_ABOUT THIS TASK_
In the data below, find each line carrying the string "such" and copy it out.
══ DATASET ENTRIES ══
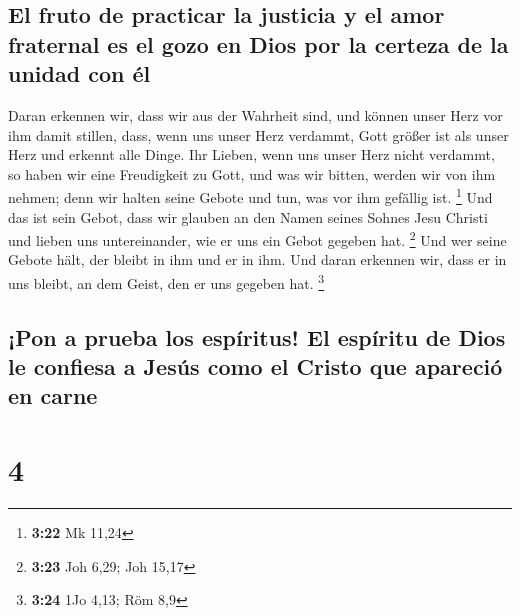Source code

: \hypertarget{el-fruto-de-practicar-la-justicia-y-el-amor-fraternal-es-el-gozo-en-dios-por-la-certeza-de-la-unidad-con-uxe9l}{%
\subsection{El fruto de practicar la justicia y el amor fraternal es el
gozo en Dios por la certeza de la unidad con
él}\label{el-fruto-de-practicar-la-justicia-y-el-amor-fraternal-es-el-gozo-en-dios-por-la-certeza-de-la-unidad-con-uxe9l}}

 Daran erkennen wir, dass wir aus der Wahrheit sind, und
können unser Herz vor ihm damit stillen,  dass, wenn uns
unser Herz verdammt, Gott größer ist als unser Herz und erkennt alle
Dinge.  Ihr Lieben, wenn uns unser Herz nicht verdammt,
so haben wir eine Freudigkeit zu Gott,  und was wir
bitten, werden wir von ihm nehmen; denn wir halten seine Gebote und tun,
was vor ihm gefällig ist. \footnote{\textbf{3:22} Mk 11,24}
 Und das ist sein Gebot, dass wir glauben an den Namen
seines Sohnes Jesu Christi und lieben uns untereinander, wie er uns ein
Gebot gegeben hat. \footnote{\textbf{3:23} Joh 6,29; Joh 15,17}
 Und wer seine Gebote hält, der bleibt in ihm und er in
ihm. Und daran erkennen wir, dass er in uns bleibt, an dem Geist, den er
uns gegeben hat. \footnote{\textbf{3:24} 1Jo 4,13; Röm 8,9}

\hypertarget{pon-a-prueba-los-espuxedritus-el-espuxedritu-de-dios-le-confiesa-a-jesuxfas-como-el-cristo-que-apareciuxf3-en-carne}{%
\subsection{¡Pon a prueba los espíritus! El espíritu de Dios le confiesa
a Jesús como el Cristo que apareció en
carne}\label{pon-a-prueba-los-espuxedritus-el-espuxedritu-de-dios-le-confiesa-a-jesuxfas-como-el-cristo-que-apareciuxf3-en-carne}}

\hypertarget{section-3}{%
\section{4}\label{section-3}}


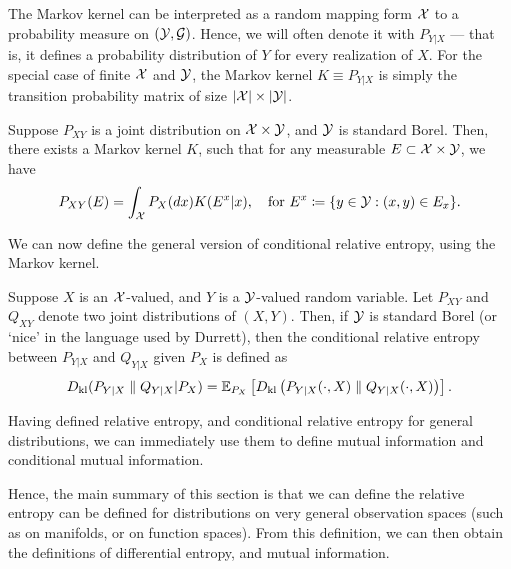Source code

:         \begin{remark}
            The Markov kernel can be interpreted as a random mapping form $\mathcal{X}$ to a probability measure on $(\mathcal{Y}, \mathcal{G})$. Hence, we will often denote it with $P_{Y|X}$ --- that is, it defines a probability distribution of $Y$ for every realization of $X$.  For the special case of finite $\mathcal{X}$ and $\mathcal{Y}$,  the Markov kernel $K \equiv P_{Y|X}$ is simply the  transition probability matrix of size $|\mathcal{X}|\times |\mathcal{Y}|$. 
        \end{remark}

        \begin{fact}
            \label{fact:disintegration-theorem}
            Suppose $P_{XY}$ is a joint distribution on $\mathcal{X} \times \mathcal{Y}$, and $\mathcal{Y}$ is standard Borel. Then, there exists a Markov kernel $K$, such that for any measurable $E \subset \mathcal{X} \times \mathcal{Y}$, we have 
            \begin{align}
                P_{XY}(E) = \int_{\mathcal{X}}P_X(dx) K(E^x|x), \quad \text{for } E^x \coloneqq \{y \in \mathcal{Y}: (x,y) \in E_x\}. 
            \end{align}
        \end{fact}

        We can now define the general version of conditional relative entropy, using the Markov kernel. 
        \begin{definition}
            \label{def:cond-rel-ent-general} Suppose $X$ is an $\mathcal{X}$-valued, and $Y$ is a $\mathcal{Y}$-valued random variable. Let $P_{XY}$ and $Q_{XY}$ denote two joint distributions of $(X, Y)$. Then, if $\mathcal{Y}$ is standard Borel (or `nice' in the language used by Durrett), then the conditional relative entropy between $P_{Y|X}$ and $Q_{Y|X}$ given $P_X$ is defined as 
            \begin{align}
                D_{\text{kl}}(P_{Y|X} \parallel Q_{Y|X} | P_X) = \mathbb{E}_{P_X}\left[ D_{\text{kl}}\left( P_{Y|X}(\cdot, X) \parallel Q_{Y|X}(\cdot, X) \right) \right]. 
            \end{align}
        \end{definition}

        \begin{remark}
            Having defined relative entropy, and conditional relative entropy for general distributions, we can immediately use them to define mutual information and conditional mutual information. 
        \end{remark}

        Hence, the main summary of this section is that we can define the relative entropy can be defined for distributions on very general observation spaces (such as on manifolds, or on function spaces). From this definition, we can then obtain the definitions of differential entropy, and mutual information. 

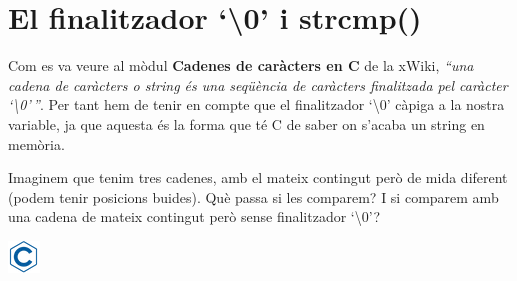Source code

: \documentclass[]{book}
\newenvironment{Shaded}{\begin{snugshade}}{\end{snugshade}}
\newcommand{\DataTypeTok}[1]{\textcolor[rgb]{0.13,0.29,0.53}{#1}}
\newcommand{\DecValTok}[1]{\textcolor[rgb]{0.00,0.00,0.81}{#1}}
\newcommand{\SpecialCharTok}[1]{\textcolor[rgb]{0.00,0.00,0.00}{#1}}
\newcommand{\StringTok}[1]{\textcolor[rgb]{0.31,0.60,0.02}{#1}}
\newcommand{\ImportTok}[1]{#1}
\newcommand{\CommentTok}[1]{\textcolor[rgb]{0.56,0.35,0.01}{\textit{#1}}}
\newcommand{\PreprocessorTok}[1]{\textcolor[rgb]{0.56,0.35,0.01}{\textit{#1}}}
\newcommand{\NormalTok}[1]{#1}
\begin{document}
\section{\texorpdfstring{El finalitzador `\textbackslash{}0' i
strcmp()}{El finalitzador \textbackslash{}0 i strcmp()}}\label{el-finalitzador-0-i-strcmp}

Com es va veure al mòdul \textbf{Cadenes de caràcters en C} de la xWiki,
\emph{``una cadena de caràcters o string és una seqüència de caràcters
finalitzada pel caràcter `\textbackslash{}0'\,''}. Per tant hem de tenir
en compte que el finalitzador `\textbackslash{}0' càpiga a la nostra
variable, ja que aquesta és la forma que té C de saber on s'acaba un
string en memòria.

Imaginem que tenim tres cadenes, amb el mateix contingut però de mida
diferent (podem tenir posicions buides). Què passa si les comparem? I si
comparem amb una cadena de mateix contingut però sense finalitzador
`\textbackslash{}0'?

\includegraphics{./img/c.png}

\begin{Shaded}
\end{Shaded}
\end{document}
═══
_TASK ANSWER_
            Suppose $P_{XY}$ is a joint distribution on $\mathcal{X} \times \mathcal{Y}$, and $\mathcal{Y}$ is standard Borel. Then, there exists a Markov kernel $K$, such that for any measurable $E \subset \mathcal{X} \times \mathcal{Y}$, we have 
        Hence, the main summary of this section is that we can define the relative entropy can be defined for distributions on very general observation spaces (such as on manifolds, or on function spaces). From this definition, we can then obtain the definitions of differential entropy, and mutual information. 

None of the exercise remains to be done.